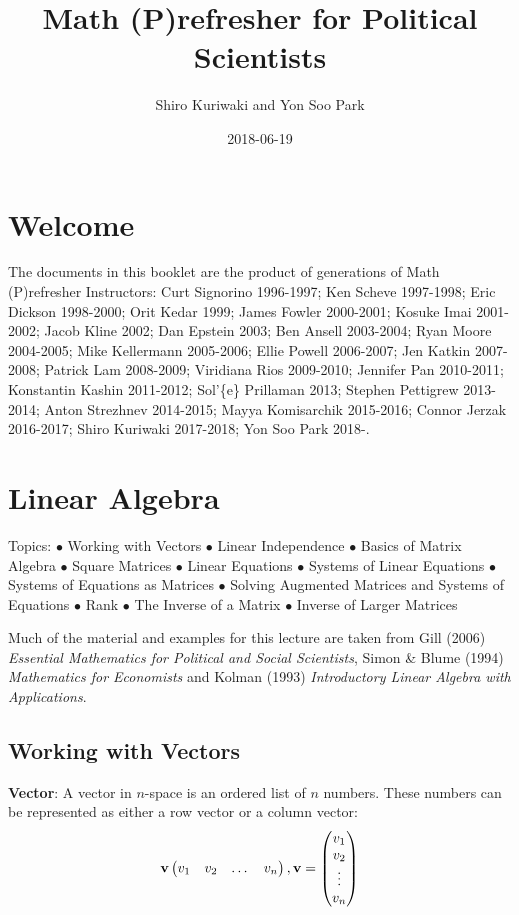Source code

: \documentclass[]{book}
\title{Math (P)refresher for Political Scientists}
\author{Shiro Kuriwaki and Yon Soo Park}
\date{2018-06-19}
\theoremstyle{definition}
\theoremstyle{definition}
\theoremstyle{definition}
\theoremstyle{remark}
\begin{document}
\maketitle

{
\setcounter{tocdepth}{1}
\tableofcontents
}
\chapter{Welcome}\label{welcome}

The documents in this booklet are the product of generations of Math
(P)refresher Instructors: Curt Signorino 1996-1997; Ken Scheve
1997-1998; Eric Dickson 1998-2000; Orit Kedar 1999; James Fowler
2000-2001; Kosuke Imai 2001-2002; Jacob Kline 2002; Dan Epstein 2003;
Ben Ansell 2003-2004; Ryan Moore 2004-2005; Mike Kellermann 2005-2006;
Ellie Powell 2006-2007; Jen Katkin 2007-2008; Patrick Lam 2008-2009;
Viridiana Rios 2009-2010; Jennifer Pan 2010-2011; Konstantin Kashin
2011-2012; Sol'\{e\} Prillaman 2013; Stephen Pettigrew 2013-2014; Anton
Strezhnev 2014-2015; Mayya Komisarchik 2015-2016; Connor Jerzak
2016-2017; Shiro Kuriwaki 2017-2018; Yon Soo Park 2018-.

\chapter{Linear Algebra}\label{linear-algebra}

Topics: \(\bullet\) Working with Vectors \(\bullet\) Linear Independence
\(\bullet\) Basics of Matrix Algebra \(\bullet\) Square Matrices
\(\bullet\) Linear Equations \(\bullet\) Systems of Linear Equations
\(\bullet\) Systems of Equations as Matrices \(\bullet\) Solving
Augmented Matrices and Systems of Equations \(\bullet\) Rank \(\bullet\)
The Inverse of a Matrix \(\bullet\) Inverse of Larger Matrices

Much of the material and examples for this lecture are taken from Gill
(2006) \emph{Essential Mathematics for Political and Social Scientists},
Simon \& Blume (1994) \emph{Mathematics for Economists} and Kolman
(1993) \emph{Introductory Linear Algebra with Applications}.

\section{Working with Vectors}\label{working-with-vectors}

\textbf{Vector}: A vector in \(n\)-space is an ordered list of \(n\)
numbers. These numbers can be represented as either a row vector or a
column vector:
\[ {\bf v} \begin{pmatrix} v_1 & v_2 & \dots & v_n\end{pmatrix} , {\bf v} = \begin{pmatrix} v_1 \\ v_2 \\ \vdots \\ v_n \end{pmatrix}\]
\end{document}
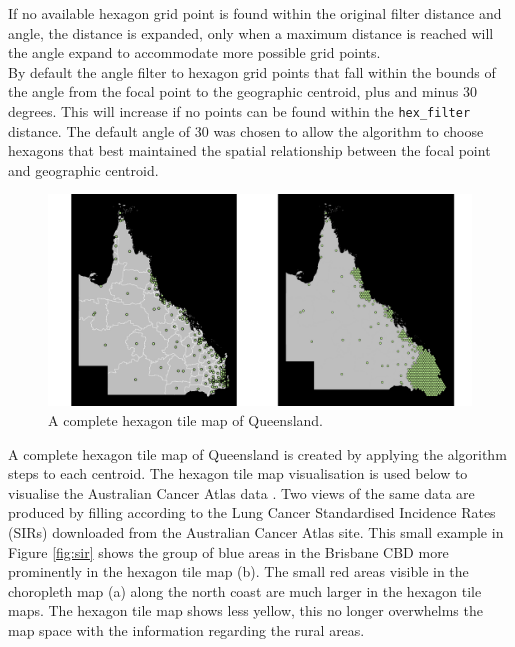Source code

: \documentclass{monashthesis}
\begin{document}
If no available hexagon grid point is found within the original filter distance and angle, the distance is expanded, only when a maximum distance is reached will the angle expand to accommodate more possible grid points.\\
By default the angle filter to hexagon grid points that fall within the bounds of the angle from the focal point to the geographic centroid, plus and minus 30 degrees. This will increase if no points can be found within the \texttt{hex\_filter} distance. The default angle of 30 was chosen to allow the algorithm to choose hexagons that best maintained the spatial relationship between the focal point and geographic centroid.

\begin{figure}[H]
\centering
\includegraphics[width=16cm]{figures/03-algorithm/6allocate.pdf}
\caption{\label{fig:buffs}A complete hexagon tile map of Queensland.}
\end{figure}

A complete hexagon tile map of Queensland is created by applying the algorithm steps to each centroid.
The hexagon tile map visualisation is used below to visualise the Australian Cancer Atlas data \autocite{TACA}. Two views of the same data are produced by filling according to the Lung Cancer Standardised Incidence Rates (SIRs) downloaded from the Australian Cancer Atlas site. This small example in Figure \ref{fig:sir} shows the group of blue areas in the Brisbane CBD more prominently in the hexagon tile map (b).
The small red areas visible in the choropleth map (a) along the north coast are much larger in the hexagon tile maps. The hexagon tile map shows less yellow, this no longer overwhelms the map space with the information regarding the rural areas.
\end{document}
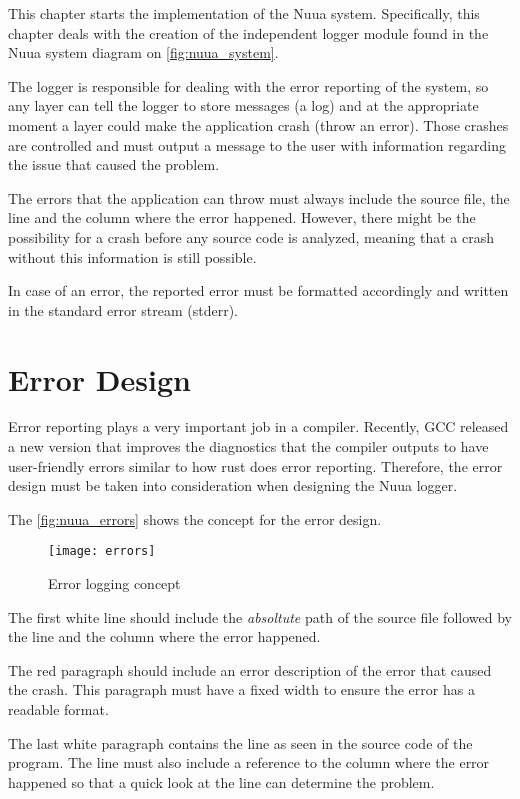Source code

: This chapter starts the implementation of the Nuua system. Specifically, this chapter deals with the
creation of the independent logger module found in the Nuua system diagram on \autoref{fig:nuua_system}.

The logger is responsible for dealing with the error reporting of the system, so any layer can tell the logger
to store messages (a log) and at the appropriate moment a layer could make the application crash (throw an error). Those
crashes are controlled and must output a message to the user with information regarding the issue that caused the problem.

The errors that the application can throw must always include the source file, the line and the column where
the error happened. However, there might be the possibility for a crash before any source code is analyzed, meaning that a crash without
this information is still possible.

In case of an error, the reported error must be formatted accordingly and written in the standard error stream (stderr).

\section{Error Design}

Error reporting plays a very important job in a compiler. Recently, GCC released a new version that improves the diagnostics
that the compiler outputs to have user-friendly errors similar to how rust does error reporting. Therefore, the error design must
be taken into consideration when designing the Nuua logger.

The \autoref{fig:nuua_errors} shows the concept for the error design.

\begin{figure}[H]
    \centering
    \texttt{[image: errors]}
    \caption{Error logging concept}
    \label{fig:nuua_errors}
\end{figure}

The first white line should include the \emph{absoltute} path of the source file followed by the line and the column where the error happened.

The red paragraph should include an error description of the error that caused the crash. This paragraph must have a fixed width to ensure
the error has a readable format.

The last white paragraph contains the line as seen in the source code of the program. The line must also include a reference to the column
where the error happened so that a quick look at the line can determine the problem.


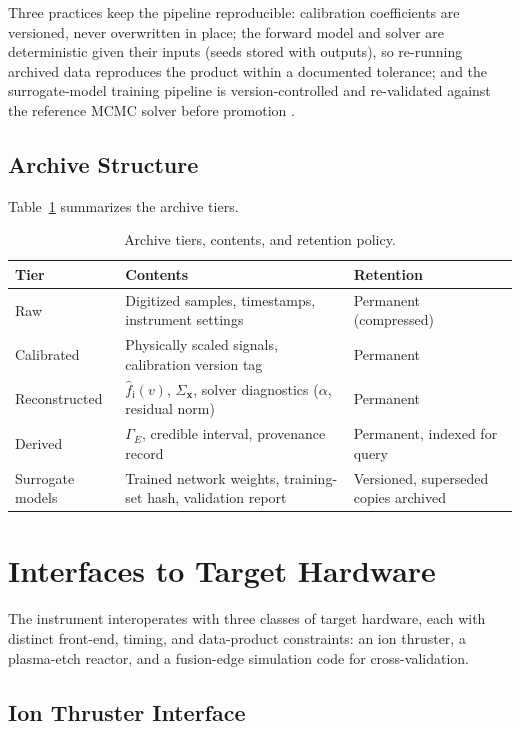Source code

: Three practices keep the pipeline reproducible: calibration coefficients are versioned, never overwritten in place; the forward model and solver are deterministic given their inputs (seeds stored with outputs), so re-running archived data reproduces the product within a documented tolerance; and the surrogate-model training pipeline is version-controlled and re-validated against the reference MCMC solver before promotion \cite{ref0731}.

\subsection{Archive Structure}

Table~\ref{tab:data-hierarchy} summarizes the archive tiers.

\begin{table}[htbp]
\centering
\caption{Archive tiers, contents, and retention policy.}
\label{tab:data-hierarchy}
\begin{tabularx}{\textwidth}{@{}l X l@{}}
\toprule
Tier & Contents & Retention \\
\midrule
Raw & Digitized samples, timestamps, instrument settings & Permanent (compressed) \\
Calibrated & Physically scaled signals, calibration version tag & Permanent \\
Reconstructed & $\hat f_{\mathrm{i}}(v)$, $\Sigma_{\mathbf{x}}$, solver diagnostics ($\alpha$, residual norm) & Permanent \\
Derived & $\Gamma_{E}$, credible interval, provenance record & Permanent, indexed for query \\
Surrogate models & Trained network weights, training-set hash, validation report & Versioned, superseded copies archived \\
\bottomrule
\end{tabularx}
\end{table}

\section{Interfaces to Target Hardware}
\label{sec:interfaces}

The instrument interoperates with three classes of target hardware, each with distinct front-end, timing, and data-product constraints: an ion thruster, a plasma-etch reactor, and a fusion-edge simulation code for cross-validation.

\subsection{Ion Thruster Interface}

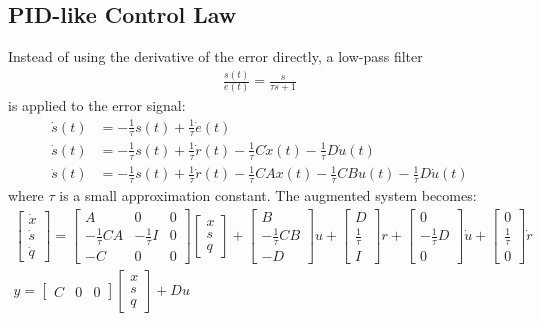 \subsection*{PID-like Control Law}
Instead of using the derivative of the error directly, a low-pass filter 
\begin{align*}
    \frac{s(t)}{e(t)}=\frac{s}{\tau s+1}
\end{align*}
is applied to the error signal:
\begin{align*}
\dot{s}(t)&=- \frac{1}{\tau} s(t)+ \frac{1}{\tau} \dot{e}(t)\\
\dot{s}(t)&=- \frac{1}{\tau} s(t)+ \frac{1}{\tau} \dot{r}(t)-\frac{1}{\tau}C\dot{x}(t)-\frac{1}{\tau}D\dot{u}(t)\\
\dot{s}(t)&=- \frac{1}{\tau} s(t)+ \frac{1}{\tau} \dot{r}(t)-\frac{1}{\tau}CAx(t)-\frac{1}{\tau}CBu(t)-\frac{1}{\tau}D\dot{u}(t)
\end{align*}
where $\tau$ is a small approximation constant. The augmented system becomes:
\begin{align*}
\begin{bmatrix}\dot{x}\\\dot{s}\\\dot{q}\end{bmatrix}=\begin{bmatrix}A & 0 & 0\\-\frac{1}{\tau}CA & -\frac{1}{\tau}I & 0\\-C & 0 & 0\end{bmatrix}\begin{bmatrix}x\\s\\q\end{bmatrix}+\begin{bmatrix}B\\-\frac{1}{\tau}CB\\-D\end{bmatrix}u+\begin{bmatrix}D\\\frac{1}{\tau}\\I\end{bmatrix}r+\begin{bmatrix}0\\-\frac{1}{\tau}D\\0\end{bmatrix}\dot{u}+\begin{bmatrix}0\\\frac{1}{\tau}\\0\end{bmatrix}\dot{r}\\
y=\begin{bmatrix}C & 0 & 0\end{bmatrix}\begin{bmatrix}x\\s\\q\end{bmatrix}+Du
\end{align*}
^^^^
#### Activity:
Could you output exactly the lines above, from the line with "numbers. These numbers" up to and including the line with "If no available", and nothing else, skipping the pictures?

#### Answer box:
numbers. These numbers can be represented as either a row vector or a
column vector:
\[ {\bf v} \begin{pmatrix} v_1 & v_2 & \dots & v_n\end{pmatrix} , {\bf v} = \begin{pmatrix} v_1 \\ v_2 \\ \vdots \\ v_n \end{pmatrix}\]
\end{document}
Source code

: \documentclass{monashthesis}
\begin{document}
If no available hexagon grid point is found within the original filter distance and angle, the distance is expanded, only when a maximum distance is reached will the angle expand to accommodate more possible grid points.\\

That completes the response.